# Class 5: Array computations

Today we will focus on array computations which are particularly useful for processing images. 

## Notes on the class Jupyter setup

If you have the *ydata123_2024a* environment set up correctly, you can get the class code using the code below (which presumably you've already done given that you are seeing this notebook).  

In [None]:
import YData

# YData.download.download_class_code(5)   # get class 5 code    

# YData.download.download_class_code(5, True)  # get the code with the answers 

There are also similar functions to download the homework:

In [None]:
YData.download.download_homework(2)  # downloads the second homework 

If you are using colabs, you should install polars and the YData packages by uncommenting and running the code below.

In [None]:
# !pip install https://github.com/emeyers/YData_package/tarball/master

If you are using google colabs, you should also uncomment and run the code below to mount the your google drive

In [None]:
# from google.colab import drive
# drive.mount('/content/drive')

## Review: Creating Arrays

Often we want to process data that is all of the same type. For example, we might want to do processing on a data set of numbers (e.g., if we were just analyzing salary data). 

When we have data that is all of the same type, there are faster ways to process data than using a list. In Python, the `numpy` package offers ways to store and process data that is all of the same type using a data structure called a `ndarray`. There are also functions that operate on `ndarrays` that can do computations very efficiently. 

Let's explore this now!

In [None]:
# import the numpy package
import numpy as np

import matplotlib.pyplot as plt


In [None]:
# create an ndarry of numbers




In [None]:
# we can get the type of elements in an array by accessing the dtype property


In [None]:
# get the size of the array


In [None]:
# create a boolean array



In [None]:
# get the type in the boolean array


In [None]:
# reverse True's and Falses


In [None]:
# what happens if we make an array from a list of mixed values



In [None]:
# get the dtype 


In [None]:
# create sequential numbers 1 to 9



In [None]:
# convert types





## NumPy functions on numerical arrays

The NumPy package has a number of functions that operate very efficiently on numerical ndarrays.
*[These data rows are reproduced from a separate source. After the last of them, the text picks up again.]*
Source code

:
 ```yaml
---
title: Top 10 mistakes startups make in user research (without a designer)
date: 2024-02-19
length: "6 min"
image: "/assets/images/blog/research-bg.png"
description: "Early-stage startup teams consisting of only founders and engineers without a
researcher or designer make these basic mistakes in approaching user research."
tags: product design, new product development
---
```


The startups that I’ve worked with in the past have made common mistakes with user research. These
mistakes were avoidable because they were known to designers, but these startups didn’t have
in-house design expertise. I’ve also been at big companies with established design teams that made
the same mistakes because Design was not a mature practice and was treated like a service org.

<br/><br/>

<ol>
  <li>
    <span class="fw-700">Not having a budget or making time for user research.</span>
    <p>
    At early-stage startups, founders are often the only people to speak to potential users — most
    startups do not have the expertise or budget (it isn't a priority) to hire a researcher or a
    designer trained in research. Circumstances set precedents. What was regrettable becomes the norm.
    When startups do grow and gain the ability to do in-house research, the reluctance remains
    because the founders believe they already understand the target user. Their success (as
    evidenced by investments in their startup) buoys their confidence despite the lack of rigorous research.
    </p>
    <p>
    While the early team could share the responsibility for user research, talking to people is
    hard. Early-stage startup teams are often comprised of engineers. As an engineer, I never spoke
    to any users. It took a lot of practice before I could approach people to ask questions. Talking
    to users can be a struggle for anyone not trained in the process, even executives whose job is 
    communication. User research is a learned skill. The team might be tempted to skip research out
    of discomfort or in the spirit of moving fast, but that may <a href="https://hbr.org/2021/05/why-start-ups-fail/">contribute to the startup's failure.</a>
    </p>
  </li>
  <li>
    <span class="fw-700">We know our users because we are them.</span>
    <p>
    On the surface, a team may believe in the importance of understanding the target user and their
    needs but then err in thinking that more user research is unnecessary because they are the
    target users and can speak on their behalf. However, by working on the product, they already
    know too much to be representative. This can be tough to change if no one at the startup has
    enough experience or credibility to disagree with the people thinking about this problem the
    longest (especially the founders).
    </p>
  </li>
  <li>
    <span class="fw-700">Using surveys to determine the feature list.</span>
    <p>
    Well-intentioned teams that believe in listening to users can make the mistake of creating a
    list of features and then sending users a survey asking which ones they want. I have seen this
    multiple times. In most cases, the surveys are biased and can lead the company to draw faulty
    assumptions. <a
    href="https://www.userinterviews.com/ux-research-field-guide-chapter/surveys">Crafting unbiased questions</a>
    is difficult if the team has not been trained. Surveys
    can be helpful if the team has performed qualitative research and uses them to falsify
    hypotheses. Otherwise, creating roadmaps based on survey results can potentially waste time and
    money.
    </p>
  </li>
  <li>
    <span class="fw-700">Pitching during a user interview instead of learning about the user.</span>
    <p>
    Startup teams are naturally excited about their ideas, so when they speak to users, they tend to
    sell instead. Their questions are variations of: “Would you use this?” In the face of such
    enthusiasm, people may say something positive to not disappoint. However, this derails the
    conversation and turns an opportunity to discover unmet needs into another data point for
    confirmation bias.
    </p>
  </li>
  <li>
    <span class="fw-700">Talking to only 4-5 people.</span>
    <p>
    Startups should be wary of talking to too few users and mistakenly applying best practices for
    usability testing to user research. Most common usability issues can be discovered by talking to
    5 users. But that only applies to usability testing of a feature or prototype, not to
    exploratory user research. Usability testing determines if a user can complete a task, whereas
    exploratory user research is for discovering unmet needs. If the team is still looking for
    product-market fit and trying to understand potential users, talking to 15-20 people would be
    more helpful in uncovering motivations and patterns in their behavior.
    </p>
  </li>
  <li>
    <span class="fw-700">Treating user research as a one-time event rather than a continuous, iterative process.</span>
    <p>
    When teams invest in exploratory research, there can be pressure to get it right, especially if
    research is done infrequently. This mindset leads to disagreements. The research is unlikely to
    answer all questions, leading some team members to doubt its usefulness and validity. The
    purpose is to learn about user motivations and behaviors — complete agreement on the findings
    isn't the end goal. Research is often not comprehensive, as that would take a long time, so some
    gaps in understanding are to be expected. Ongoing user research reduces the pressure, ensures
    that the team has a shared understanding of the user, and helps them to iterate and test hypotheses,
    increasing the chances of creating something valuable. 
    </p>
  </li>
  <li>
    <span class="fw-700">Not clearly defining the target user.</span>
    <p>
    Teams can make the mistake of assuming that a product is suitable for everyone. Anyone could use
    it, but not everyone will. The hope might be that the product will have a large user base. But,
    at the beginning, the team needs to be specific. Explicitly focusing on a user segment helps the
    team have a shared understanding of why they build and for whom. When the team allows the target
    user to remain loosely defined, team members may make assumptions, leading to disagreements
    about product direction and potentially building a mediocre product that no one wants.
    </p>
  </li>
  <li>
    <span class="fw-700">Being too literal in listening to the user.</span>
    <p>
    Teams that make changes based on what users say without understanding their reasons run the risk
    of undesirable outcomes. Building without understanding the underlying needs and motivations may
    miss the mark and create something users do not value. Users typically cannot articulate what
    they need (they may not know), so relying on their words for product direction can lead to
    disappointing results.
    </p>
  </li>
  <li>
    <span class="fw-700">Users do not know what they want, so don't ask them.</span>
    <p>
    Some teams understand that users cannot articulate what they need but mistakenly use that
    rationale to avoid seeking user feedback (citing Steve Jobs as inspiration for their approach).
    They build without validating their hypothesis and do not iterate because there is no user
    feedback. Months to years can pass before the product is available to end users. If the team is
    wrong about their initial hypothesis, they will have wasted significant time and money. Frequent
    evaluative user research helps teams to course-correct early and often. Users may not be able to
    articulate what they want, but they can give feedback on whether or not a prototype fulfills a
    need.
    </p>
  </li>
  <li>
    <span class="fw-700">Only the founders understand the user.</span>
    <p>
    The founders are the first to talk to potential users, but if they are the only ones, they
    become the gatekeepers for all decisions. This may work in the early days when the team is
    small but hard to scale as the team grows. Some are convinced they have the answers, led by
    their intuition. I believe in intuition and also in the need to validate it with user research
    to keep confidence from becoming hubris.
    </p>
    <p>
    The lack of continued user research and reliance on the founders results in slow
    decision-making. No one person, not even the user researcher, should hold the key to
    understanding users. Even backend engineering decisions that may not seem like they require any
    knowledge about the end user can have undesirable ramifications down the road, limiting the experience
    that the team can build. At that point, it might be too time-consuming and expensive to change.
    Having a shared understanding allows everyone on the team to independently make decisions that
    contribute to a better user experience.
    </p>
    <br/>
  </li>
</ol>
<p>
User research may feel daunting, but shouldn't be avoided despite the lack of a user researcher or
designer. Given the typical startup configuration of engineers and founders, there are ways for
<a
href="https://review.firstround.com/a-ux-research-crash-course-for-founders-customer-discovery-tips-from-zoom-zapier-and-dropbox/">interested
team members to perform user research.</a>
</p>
Let's explore these functions by looking at the price of gas!

The data comes from: https://www.eia.gov/opendata/v1/qb.php?category=240692&sdid=PET.EMM_EPM0_PTE_NUS_DPG.W

In [None]:
# download the data
YData.download.download_data('US_Gasoline_Prices_Weekly.csv')

In [None]:
# read in and view the data
import pandas as pd
gas_data = pd.read_csv("US_Gasoline_Prices_Weekly.csv", parse_dates=[0])  # load in the data
gas_data.head()

In [None]:
# Get an ndarray of the gas prices from each week of 2023
# You can ignore this code for now...

gas_data_2023 = gas_data[(gas_data['Week'] > '2023-01-01') & (gas_data['Week'] < '2024-01-01')] 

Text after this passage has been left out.